最後のコラムを投稿して、後は正月を静かに迎えようとしていた矢先のことだ。

読売新聞によると福音館書店は「たくさんのふしぎ」2010年2月号に関して嫌煙団体などから、『喫煙シーンが頻繁に描かれており、本文にもタバコを礼賛する内容が記載され、WHOタバコ規制枠組み条約に違反する、また日本たばこ産業株式会社の関与が疑われる、とのご指摘をいただきました。』と批判を受けて販売を中止し、雑誌の回収を呼びかけた。

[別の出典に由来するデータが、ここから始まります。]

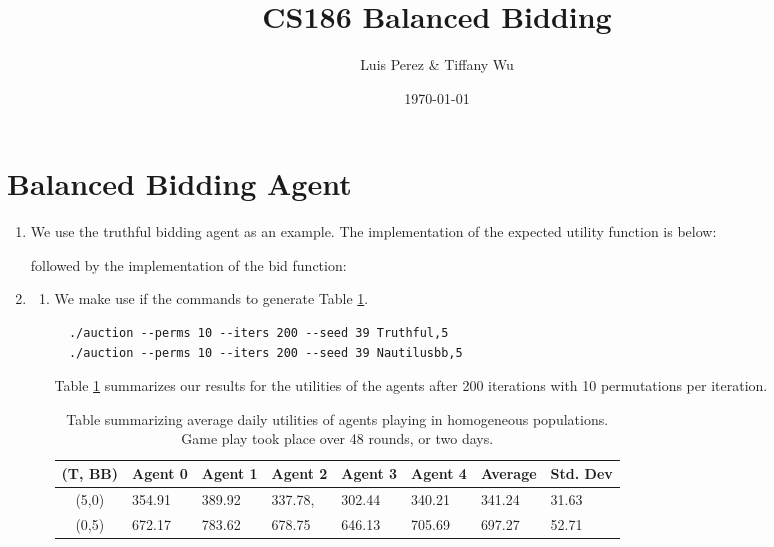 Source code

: \documentclass[11pt]{article}
\title{CS186 Balanced Bidding}
\author{Luis Perez \& Tiffany Wu}
\date{\today}
\begin{document}
\maketitle

\section*{Balanced Bidding Agent}
\begin{enumerate}
\item We use the truthful bidding agent as an example. The  implementation of the expected utility function is below:

  

  followed by the implementation of the bid function:

  
\item 
  \begin{enumerate}
  \item  We make use if the commands to generate Table \ref{tab:bb_tt}.
  \begin{lstlisting}
  ./auction --perms 10 --iters 200 --seed 39 Truthful,5
  ./auction --perms 10 --iters 200 --seed 39 Nautilusbb,5
  \end{lstlisting}
  Table \ref{tab:bb_tt} summarizes our results for the utilities of the agents after 200 iterations with 10 permutations per iteration.
    
    \begin{table}[!h]
      \centering
        \begin{tabular}{clllllll}
        \hline
        (T, BB) & Agent 0 & Agent 1 & Agent 2 & Agent 3 & Agent 4 & Average & Std. Dev     \\ \hline
        (5,0)   & 354.91 & 389.92 & 337.78, & 302.44 & 340.21 & 341.24 & 31.63 \\
        (0,5)   & 672.17   & 783.62  & 678.75  & 646.13  & 705.69 & 697.27 & 52.71 \\ \hline
        \end{tabular}
        \caption{Table summarizing average daily utilities of agents playing in homogeneous populations. Game play took place over 48 rounds, or two days.}
        \label{tab:bb_tt}
      \end{table}


\end{enumerate}
\end{enumerate}
\end{document}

この指摘を行ったのは『日本禁煙学会』と複数の嫌煙者たち。
問題の書籍のシーンをブロブなどに掲載し、厳しく糾弾し、福音書店の書籍に対する不買運動を呼びかけ、福音書店および国の諸機関に対して書状をもって発売中止を呼びかけた。

この事件(あえて事件と呼ぶ)について2つだけ、どうしても許せない事がある。

表現を生業とするオレにとって、ある表現を一方的に弾圧し、葬り去ろうという意図の行為は絶対に許せない。

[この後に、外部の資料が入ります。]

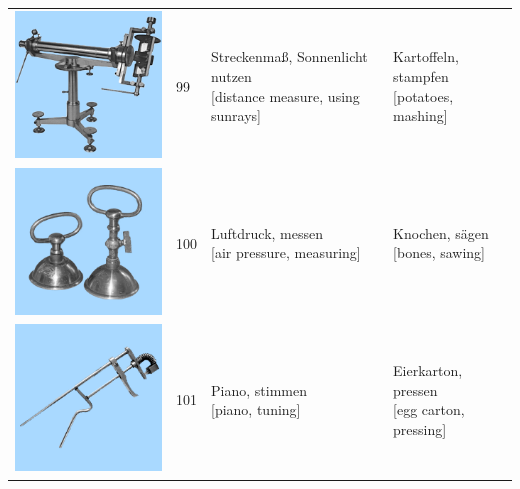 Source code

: \documentclass[
  english,
  man,floatsintext]{apa7}
\begin{document}
\begin{center}
\begin{ThreePartTable}
{\begin{longtable}{llll}
\includegraphics[valign=c, scale=0.23]{../materials/unfamiliar/99.png} & 99 & \makecell[l]{Streckenmaß, Sonnenlicht nutzen\\{[distance measure, using sunrays]}} & \makecell[l]{Kartoffeln, stampfen\\{[potatoes, mashing]}}\\
\includegraphics[valign=c, scale=0.23]{../materials/unfamiliar/100.png} & 100 & \makecell[l]{Luftdruck, messen\\{[air pressure, measuring]}} & \makecell[l]{Knochen, sägen\\{[bones, sawing]}}\\
\includegraphics[valign=c, scale=0.23]{../materials/unfamiliar/101.png} & 101 & \makecell[l]{Piano, stimmen\\{[piano, tuning]}} & \makecell[l]{Eierkarton, pressen\\{[egg carton, pressing]}}\\

\end{longtable}}
\end{ThreePartTable}
\end{center}
\end{document}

もう一つはこの程度の圧力に簡単に屈してしまう出版社が許せない。

かつて筒井康隆氏が過剰な「言葉狩り」に対して行った「断筆宣言」を思い出してしまう。
この時も圧力団体に出版社が屈した。

憲法で表現の自由をうたっておきながら、表現者の味方は誰もいないのだ。
圧力団体は表現を弾圧し、出版社は尻尾を巻いて逃げる。


タバコに対する圧力団体は枠組み条約を憲法の上に置いているのだろうか。憲法に優先するがごとき振る舞いはあの「オウム真理教」や「シーシェパード」を思い出させる。
彼らのサークル内や匿名掲示板などで何を言ってもかまわないが、それがサークルからはみ出してしまえば、当然社会の批判を浴びる。

彼らがよく使う言葉に「喫煙は殺人行為である」というのがあるが、この比喩ももサークル内で交わされるうちはよいが、これをもって外部に圧力をかければ、その言動は常識を持たない狂信的なものととられ、バランスを欠いた言動は批判される。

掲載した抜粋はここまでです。